Saved entries:
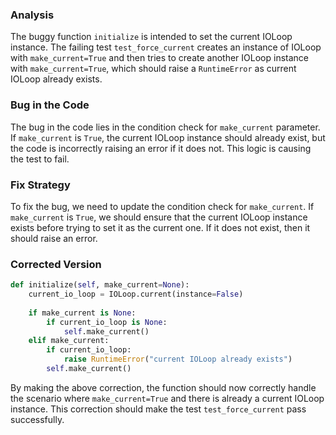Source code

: ### Analysis
The buggy function `initialize` is intended to set the current IOLoop instance. The failing test `test_force_current` creates an instance of IOLoop with `make_current=True` and then tries to create another IOLoop instance with `make_current=True`, which should raise a `RuntimeError` as current IOLoop already exists.

### Bug in the Code
The bug in the code lies in the condition check for `make_current` parameter. If `make_current` is `True`, the current IOLoop instance should already exist, but the code is incorrectly raising an error if it does not. This logic is causing the test to fail.

### Fix Strategy
To fix the bug, we need to update the condition check for `make_current`. If `make_current` is `True`, we should ensure that the current IOLoop instance exists before trying to set it as the current one. If it does not exist, then it should raise an error.

### Corrected Version
```python
def initialize(self, make_current=None):
    current_io_loop = IOLoop.current(instance=False)
    
    if make_current is None:
        if current_io_loop is None:
            self.make_current()
    elif make_current:
        if current_io_loop:
            raise RuntimeError("current IOLoop already exists")
        self.make_current()
``` 

By making the above correction, the function should now correctly handle the scenario where `make_current=True` and there is already a current IOLoop instance. This correction should make the test `test_force_current` pass successfully.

◆ **Task to carry out**: Every record above must be printed exactly, except for its images.

◆ **Solution to the exercise**:
Source code

: ### Analysis
The buggy function `initialize` is intended to set the current IOLoop instance. The failing test `test_force_current` creates an instance of IOLoop with `make_current=True` and then tries to create another IOLoop instance with `make_current=True`, which should raise a `RuntimeError` as current IOLoop already exists.

### Bug in the Code
The bug in the code lies in the condition check for `make_current` parameter. If `make_current` is `True`, the current IOLoop instance should already exist, but the code is incorrectly raising an error if it does not. This logic is causing the test to fail.

### Fix Strategy
To fix the bug, we need to update the condition check for `make_current`. If `make_current` is `True`, we should ensure that the current IOLoop instance exists before trying to set it as the current one. If it does not exist, then it should raise an error.

### Corrected Version
```python
def initialize(self, make_current=None):
    current_io_loop = IOLoop.current(instance=False)
    
    if make_current is None:
        if current_io_loop is None:
            self.make_current()
    elif make_current:
        if current_io_loop:
            raise RuntimeError("current IOLoop already exists")
        self.make_current()
``` 

By making the above correction, the function should now correctly handle the scenario where `make_current=True` and there is already a current IOLoop instance. This correction should make the test `test_force_current` pass successfully.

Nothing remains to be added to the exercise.